Costs of Alpha Kappa Delta - Sociology Honors Society
Becoming involved with AKD has associated costs, both monetary and administrative, but I will begin with the administrative costs. In order for students to become a member of AKD, their institution must first have an established chapter. This involves having student interest, faculty interest, and a good level of investment on both sides to establish meeting times and organizational rules. At the University of Northern Colorado (UNCO), faculty mentors always seemed invested, making the membership quite valuable. The second cost for AKD is to the individuals who want to become members. Members are asked to pay a $50 lifetime fee as well as meet several other criteria. Members must be a sociology major or minor, be at least a junior by institutional standards, maintain at least a 3.3 GPA, and have taken at least 4 sociology courses. At UNCO we overcame some of these costs by creating a combined AKD/sociology club, where anyone could participate in meetings or community activities, but only those meeting the requirements of AKD could have the "honors" distinction and additional resources.
Benefits of Alpha Kappa Delta - Sociology Honors Society
Now to the benefits of AKD. I am constantly suggesting to students involved in sociology clubs and departments that they need to either join an AKD chapter or organize one of their own. I would also suggest that instructors provide their students with AKD as a tool. If our goal is to put resources in the hands of students, AKD is a great place to begin for many reasons. Here I will present the two biggest ways that I used AKD as a professional resource, and then briefly describe a few other benefits. 1. Student-Member Travel Grants - At UNCo our chapter of AKD applied for conference funding at least twice while I was in attendance. The application is relatively easy and if your chapter has at least 4 members presenting research at a qualifying conference then the funding can be up to $1200. Our organization used that money to pay for hotel rooms that we shared amongst groups attending the conferences. You can read more about thoughts on students attending conferences here, but the main point is that they are important to professional development.
2. AKD Teaching and Learning Workshop at a Regional Sociology Conference - Also while at UNCO, I applied for AKD's Teaching and Learning Fellowship. This is a small monetary award to assist those with a vested interest in teaching sociology with travel expenses to qualifying conferences where pre-conference symposiums were hosted. I was awarded this fellowship as just a first year graduate student and sitting at these tables with a wide range of professional teachers really gave me an idea of who I was as an instructor, and gave me a bunch of resources to improve.
3. Additional Resources - In addition to the above benefits, there are also AKD resources that I never tapped into.
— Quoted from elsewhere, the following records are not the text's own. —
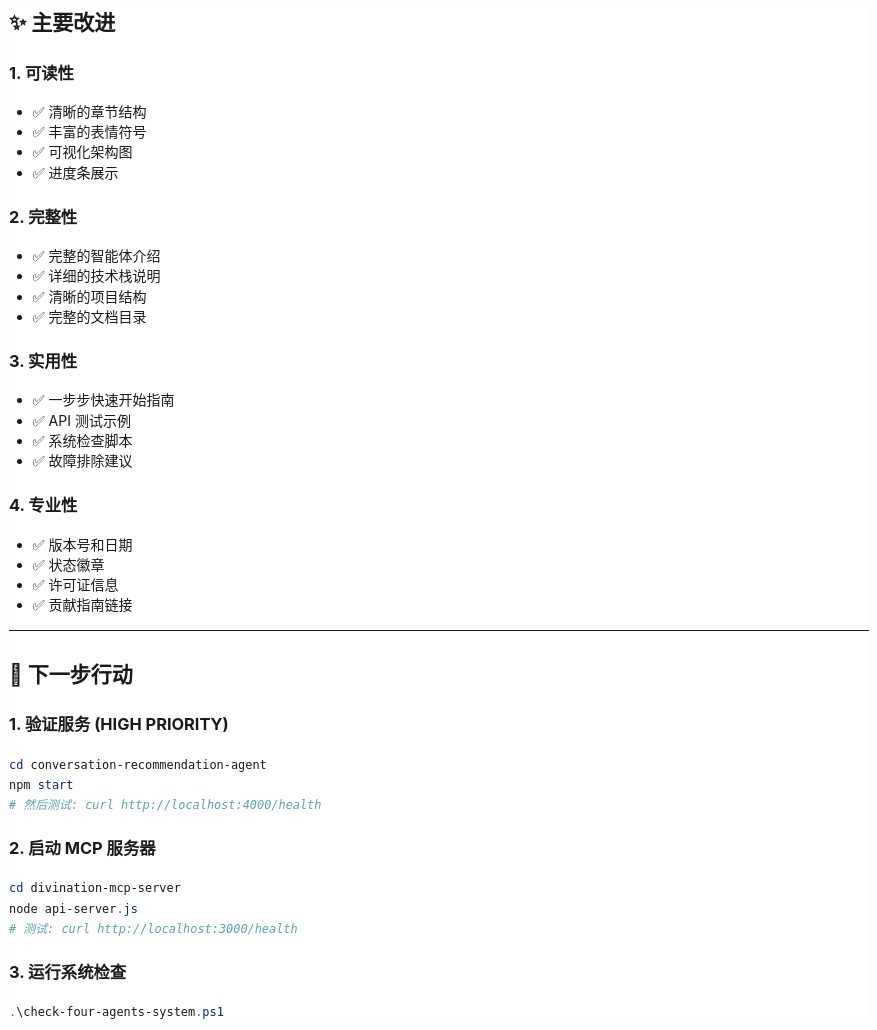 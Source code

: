 
## ✨ 主要改进

### 1. 可读性
- ✅ 清晰的章节结构
- ✅ 丰富的表情符号
- ✅ 可视化架构图
- ✅ 进度条展示

### 2. 完整性
- ✅ 完整的智能体介绍
- ✅ 详细的技术栈说明
- ✅ 清晰的项目结构
- ✅ 完整的文档目录

### 3. 实用性
- ✅ 一步步快速开始指南
- ✅ API 测试示例
- ✅ 系统检查脚本
- ✅ 故障排除建议

### 4. 专业性
- ✅ 版本号和日期
- ✅ 状态徽章
- ✅ 许可证信息
- ✅ 贡献指南链接

---

## 🎯 下一步行动

### 1. 验证服务 (HIGH PRIORITY)
```powershell
cd conversation-recommendation-agent
npm start
# 然后测试: curl http://localhost:4000/health
```

### 2. 启动 MCP 服务器
```powershell
cd divination-mcp-server
node api-server.js
# 测试: curl http://localhost:3000/health
```

### 3. 运行系统检查
```powershell
.\check-four-agents-system.ps1
```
A couple of these that I suggest to students are the paper competitions and symposium funding offered by AKD. First, AKD offers graduate and undergraduate paper awards of up to $1000 dollars. The organization also offers chapters a chance of up to $500 dollars to sponsor a research symposium or workshop. I think that both of these options offer students valuable experience.
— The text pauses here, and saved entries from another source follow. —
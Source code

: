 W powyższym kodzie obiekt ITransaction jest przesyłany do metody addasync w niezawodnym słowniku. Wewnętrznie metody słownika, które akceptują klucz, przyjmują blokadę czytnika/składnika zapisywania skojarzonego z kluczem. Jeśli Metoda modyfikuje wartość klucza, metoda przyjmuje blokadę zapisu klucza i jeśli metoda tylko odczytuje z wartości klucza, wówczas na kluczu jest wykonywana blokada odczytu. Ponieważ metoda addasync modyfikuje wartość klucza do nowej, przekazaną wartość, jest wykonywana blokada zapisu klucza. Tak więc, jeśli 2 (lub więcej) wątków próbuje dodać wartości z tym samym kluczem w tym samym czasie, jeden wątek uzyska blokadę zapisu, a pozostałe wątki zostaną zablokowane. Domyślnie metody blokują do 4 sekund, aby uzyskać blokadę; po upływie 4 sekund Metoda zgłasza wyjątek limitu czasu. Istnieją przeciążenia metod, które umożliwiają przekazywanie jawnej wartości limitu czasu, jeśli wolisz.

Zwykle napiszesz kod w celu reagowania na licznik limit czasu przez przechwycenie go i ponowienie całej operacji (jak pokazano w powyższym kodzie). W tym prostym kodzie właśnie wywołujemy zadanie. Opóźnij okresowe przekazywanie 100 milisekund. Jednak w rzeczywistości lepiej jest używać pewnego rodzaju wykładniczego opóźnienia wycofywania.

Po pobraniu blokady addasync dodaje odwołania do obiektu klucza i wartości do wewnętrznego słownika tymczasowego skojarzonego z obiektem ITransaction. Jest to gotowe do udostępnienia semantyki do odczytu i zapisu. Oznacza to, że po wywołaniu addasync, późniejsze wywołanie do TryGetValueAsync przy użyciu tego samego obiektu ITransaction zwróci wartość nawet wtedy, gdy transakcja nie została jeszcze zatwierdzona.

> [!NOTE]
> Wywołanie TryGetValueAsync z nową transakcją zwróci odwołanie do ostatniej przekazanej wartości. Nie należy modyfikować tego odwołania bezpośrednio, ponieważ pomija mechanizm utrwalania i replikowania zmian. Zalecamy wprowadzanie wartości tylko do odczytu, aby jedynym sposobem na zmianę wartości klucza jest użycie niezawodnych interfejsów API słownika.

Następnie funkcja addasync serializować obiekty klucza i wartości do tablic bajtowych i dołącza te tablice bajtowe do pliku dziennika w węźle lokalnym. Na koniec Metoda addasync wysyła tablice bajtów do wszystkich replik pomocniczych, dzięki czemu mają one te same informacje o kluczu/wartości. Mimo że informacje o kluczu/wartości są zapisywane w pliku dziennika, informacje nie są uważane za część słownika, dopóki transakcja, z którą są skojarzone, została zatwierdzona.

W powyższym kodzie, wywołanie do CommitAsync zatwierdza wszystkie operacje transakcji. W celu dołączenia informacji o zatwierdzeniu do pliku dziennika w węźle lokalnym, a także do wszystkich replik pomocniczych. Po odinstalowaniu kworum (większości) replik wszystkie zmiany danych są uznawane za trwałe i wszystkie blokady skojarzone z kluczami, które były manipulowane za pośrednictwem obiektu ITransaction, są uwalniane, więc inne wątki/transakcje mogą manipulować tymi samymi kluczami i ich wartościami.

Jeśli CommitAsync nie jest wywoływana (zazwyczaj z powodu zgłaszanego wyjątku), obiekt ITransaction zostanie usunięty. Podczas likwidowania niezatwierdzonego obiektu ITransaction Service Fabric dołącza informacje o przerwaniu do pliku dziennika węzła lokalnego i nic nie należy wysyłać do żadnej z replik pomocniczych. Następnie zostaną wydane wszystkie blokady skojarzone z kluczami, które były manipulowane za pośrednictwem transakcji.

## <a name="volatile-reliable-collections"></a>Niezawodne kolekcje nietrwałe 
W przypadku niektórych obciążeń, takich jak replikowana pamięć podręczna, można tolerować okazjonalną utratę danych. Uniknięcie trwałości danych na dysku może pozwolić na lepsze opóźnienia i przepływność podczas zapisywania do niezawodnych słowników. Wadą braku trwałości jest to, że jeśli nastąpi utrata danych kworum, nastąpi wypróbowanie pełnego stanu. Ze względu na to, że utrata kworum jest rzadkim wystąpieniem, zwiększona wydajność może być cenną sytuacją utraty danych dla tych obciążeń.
Why I tell my Students to get involved with AKD
My philosophy is that we should be giving students resources and providing them with the skills to solve problems. Whether we are designing a large-scale research project, or if we are starting a non-profit organization, we all need to figure out ways to get around hurdles, find economic support, and apply for resources. AKD provides a relatively user-friendly organizational model that allows students to get the experience of submitting grant proposals, managing budgets, and working in teams, all with the realistic chance of being awarded monetary resources that can be used to help develop young sociologists. So many awards and academic accomplishments emphasize individual excellence, but AKD is one place where some community-incentive is offered for hard work and organization.